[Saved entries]
%%

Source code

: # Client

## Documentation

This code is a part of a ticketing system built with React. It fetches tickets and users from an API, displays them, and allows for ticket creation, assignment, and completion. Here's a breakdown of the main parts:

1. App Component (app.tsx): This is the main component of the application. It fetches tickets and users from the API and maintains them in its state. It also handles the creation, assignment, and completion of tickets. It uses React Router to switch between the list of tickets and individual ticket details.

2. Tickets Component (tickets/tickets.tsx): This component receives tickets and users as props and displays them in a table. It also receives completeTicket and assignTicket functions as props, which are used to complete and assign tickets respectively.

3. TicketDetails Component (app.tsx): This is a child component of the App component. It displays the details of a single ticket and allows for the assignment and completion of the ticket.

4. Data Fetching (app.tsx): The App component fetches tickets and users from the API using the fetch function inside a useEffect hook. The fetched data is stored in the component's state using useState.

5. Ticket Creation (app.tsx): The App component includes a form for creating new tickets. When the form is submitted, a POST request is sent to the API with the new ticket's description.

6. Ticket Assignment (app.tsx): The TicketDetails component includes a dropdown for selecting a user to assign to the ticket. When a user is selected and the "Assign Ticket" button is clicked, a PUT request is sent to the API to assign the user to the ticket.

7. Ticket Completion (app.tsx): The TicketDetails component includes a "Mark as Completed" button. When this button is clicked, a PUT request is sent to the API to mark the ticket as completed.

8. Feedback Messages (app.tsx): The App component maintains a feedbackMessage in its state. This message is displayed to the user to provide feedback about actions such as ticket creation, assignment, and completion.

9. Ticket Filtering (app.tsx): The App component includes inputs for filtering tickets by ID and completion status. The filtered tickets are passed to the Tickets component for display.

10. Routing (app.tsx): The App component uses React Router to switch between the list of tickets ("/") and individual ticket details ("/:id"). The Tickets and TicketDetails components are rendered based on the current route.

%%

All of the data, start to finish: please output it exactly.

**Task output:**
Source code

: # Client

## Documentation

This code is a part of a ticketing system built with React. It fetches tickets and users from an API, displays them, and allows for ticket creation, assignment, and completion. Here's a breakdown of the main parts:

1. App Component (app.tsx): This is the main component of the application. It fetches tickets and users from the API and maintains them in its state. It also handles the creation, assignment, and completion of tickets. It uses React Router to switch between the list of tickets and individual ticket details.

2. Tickets Component (tickets/tickets.tsx): This component receives tickets and users as props and displays them in a table. It also receives completeTicket and assignTicket functions as props, which are used to complete and assign tickets respectively.

3. TicketDetails Component (app.tsx): This is a child component of the App component. It displays the details of a single ticket and allows for the assignment and completion of the ticket.

4. Data Fetching (app.tsx): The App component fetches tickets and users from the API using the fetch function inside a useEffect hook. The fetched data is stored in the component's state using useState.

5. Ticket Creation (app.tsx): The App component includes a form for creating new tickets. When the form is submitted, a POST request is sent to the API with the new ticket's description.

6. Ticket Assignment (app.tsx): The TicketDetails component includes a dropdown for selecting a user to assign to the ticket. When a user is selected and the "Assign Ticket" button is clicked, a PUT request is sent to the API to assign the user to the ticket.

7. Ticket Completion (app.tsx): The TicketDetails component includes a "Mark as Completed" button. When this button is clicked, a PUT request is sent to the API to mark the ticket as completed.

8. Feedback Messages (app.tsx): The App component maintains a feedbackMessage in its state. This message is displayed to the user to provide feedback about actions such as ticket creation, assignment, and completion.

9. Ticket Filtering (app.tsx): The App component includes inputs for filtering tickets by ID and completion status. The filtered tickets are passed to the Tickets component for display.

10. Routing (app.tsx): The App component uses React Router to switch between the list of tickets ("/") and individual ticket details ("/:id"). The Tickets and TicketDetails components are rendered based on the current route.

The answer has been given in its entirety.